EMHS credit rating downgraded

Posted Feb. 06, 2009, at 8:37 p.m.

BREWER, Maine — Standard & Poor’s financial services agency has downgraded Eastern Maine Healthcare Systems’ credit rating from A-plus to A-minus, largely based on the more than $115 million in backlogged Medicaid payments owed to the seven EMHS member hospitals by the state of Maine.

In addition, EMHS has experienced “weakening profitability” for the last three years and is operating at a loss in the current fiscal year, according to a report from Standard & Poor’s dated earlier this week.

The rating change will make it more costly for EMHS and its affiliates to borrow money for big-ticket purchases and construction, said Dan Coffey, vice president and chief financial officer at EMHS.

“This is a measurement of the creditworthiness of the entire system,” he said.

A state official said Friday that Gov. John Baldacci is committed to paying off old MaineCare debts to hospitals, but she questioned whether that debt should be blamed for EMHS’ rating drop.

“This is a long-standing problem and it hasn’t affected their bond rating before,” said Trish Riley, director of the Governor’s Office of Health Policy and Finance. Riley stressed the impact of the unstable state and national economies on all hospitals.

“A-minus is still a good, good rating,” she said.

Riley noted that language in the supplemental budget approved by state lawmakers last month would make it a priority to use a portion of anticipated federal economic stimulus funds to pay off some of the MaineCare debt to hospitals.

“No one disagrees this is a problem,” she said. “But we can’t spend the stimulus money before we get it.”

EMHS has maintained an A-plus rating since 2000, Coffey said. Last year, the overall rating was upheld despite Standard & Poor’s downgrade of the organization’s financial outlook from “stable” to “negative,” he said. That change reflected growing regional economic distress and a reduction in financial liquidity, or cash on hand, as well as developing budget problems within the organization, Coffey said.

“It was a combination of things, but liquidity is the most alarming [to Standard & Poor’s],” Coffey said.

That liquidity is profoundly affected by the more than $115 million Maine owes to the seven member hospitals in the EMHS system, according to Coffey, including more than $71 million owed to Eastern Maine Medical Center in Bangor, the system’s largest facility.

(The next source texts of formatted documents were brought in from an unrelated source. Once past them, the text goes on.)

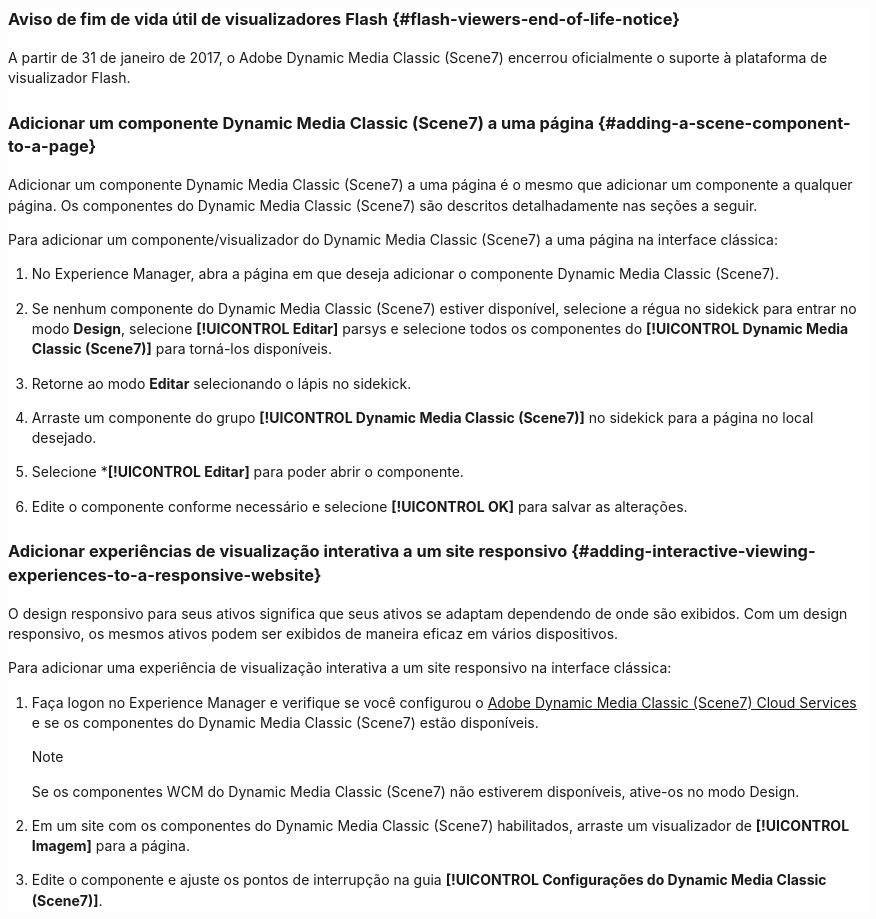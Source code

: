 ### Aviso de fim de vida útil de visualizadores Flash {#flash-viewers-end-of-life-notice}

A partir de 31 de janeiro de 2017, o Adobe Dynamic Media Classic (Scene7) encerrou oficialmente o suporte à plataforma de visualizador Flash.

### Adicionar um componente Dynamic Media Classic (Scene7) a uma página {#adding-a-scene-component-to-a-page}

Adicionar um componente Dynamic Media Classic (Scene7) a uma página é o mesmo que adicionar um componente a qualquer página. Os componentes do Dynamic Media Classic (Scene7) são descritos detalhadamente nas seções a seguir.

Para adicionar um componente/visualizador do Dynamic Media Classic (Scene7) a uma página na interface clássica:

1. No Experience Manager, abra a página em que deseja adicionar o componente Dynamic Media Classic (Scene7).

1. Se nenhum componente do Dynamic Media Classic (Scene7) estiver disponível, selecione a régua no sidekick para entrar no modo **Design**, selecione **[!UICONTROL Editar]** parsys e selecione todos os componentes do **[!UICONTROL Dynamic Media Classic (Scene7)]** para torná-los disponíveis.

1. Retorne ao modo **Editar** selecionando o lápis no sidekick.

1. Arraste um componente do grupo **[!UICONTROL Dynamic Media Classic (Scene7)]** no sidekick para a página no local desejado.

1. Selecione ***[!UICONTROL Editar]** para poder abrir o componente.

1. Edite o componente conforme necessário e selecione **[!UICONTROL OK]** para salvar as alterações.

### Adicionar experiências de visualização interativa a um site responsivo {#adding-interactive-viewing-experiences-to-a-responsive-website}

O design responsivo para seus ativos significa que seus ativos se adaptam dependendo de onde são exibidos. Com um design responsivo, os mesmos ativos podem ser exibidos de maneira eficaz em vários dispositivos.

Para adicionar uma experiência de visualização interativa a um site responsivo na interface clássica:

1. Faça logon no Experience Manager e verifique se você configurou o [Adobe Dynamic Media Classic (Scene7) Cloud Services](/help/sites-administering/scene7.md#configuring-scene-integration) e se os componentes do Dynamic Media Classic (Scene7) estão disponíveis.

   >[!NOTE]
   >
   >Se os componentes WCM do Dynamic Media Classic (Scene7) não estiverem disponíveis, ative-os no modo Design.

1. Em um site com os componentes do Dynamic Media Classic (Scene7) habilitados, arraste um visualizador de **[!UICONTROL Imagem]** para a página.
1. Edite o componente e ajuste os pontos de interrupção na guia **[!UICONTROL Configurações do Dynamic Media Classic (Scene7)]**.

Standard & Poor’s credit analyst Cynthia Keller Macdonald said in the report that EMHS was spared a steeper drop in its rating because of its prior financial performance and the essential nature of the health care services it provides in the large geographic area it serves.

“This may not preclude a lower rating in the future if earnings do not rebound this year, if liquidity continues to diminish, or if debt or debt plans increase,” Keller Macdonald said. The report cites a planned $200 million expansion at EMMC, largely dependant on borrowed money, as a financial liability supporting the lowered credit rating.

“A stable outlook is possible if management decides not to proceed with a large project within the next several years and would therefore not be issuing substantial additional debt, or if the state makes substantial progress toward reducing its MaineCare receivables,” the report states.

Coffey said EMHS operated at a $1.2 million loss in the first quarter of the current fiscal year, which began Oct. 1. Cost-cutting measures are being implemented across the system in an effort to reverse the trend, he said, and all aspects of the planned expansion are under close review.

The total amount of unpaid MaineCare revenues owed to Maine hospitals is now about $424 million and continues to build each year, according to Mary Mayhew of the Maine Hospital Association.

The debt results from the state’s failure over the past several years, due to the strained fiscal environment in Augusta, to make up the difference between what it pays hospitals up front for MaineCare services each year and the value of the services actually provided.

“There is a considerable difference between what hospitals are paid and the number of [MaineCare] patients they see,” Mayhew said Friday.

The unpaid revenues date back as far as 2001, but the bulk of the claims date from 2005, 2006, 2007 and 2008. Mayhew said the estimated shortfall between what Maine hospitals were paid in 2008 and what they were owed is about $86 million.

Maine’s smaller hospitals do not have individual credit ratings, but instead borrow through the Maine Health and Higher Educational Facilities Authority, which issues tax-exempt bonds to private, nonprofit education and health care institutions, according to Mayhew.

In 2006, Baldacci and the Maine Hospital Association announced a three-year plan to pay off the MaineCare debt, which at that time was about $300 million. Mayhew said the governor continues to demonstrate his support for paying Maine hospitals the money they are owed, and she expressed optimism that federal stimulus funding, when it becomes available, might be used.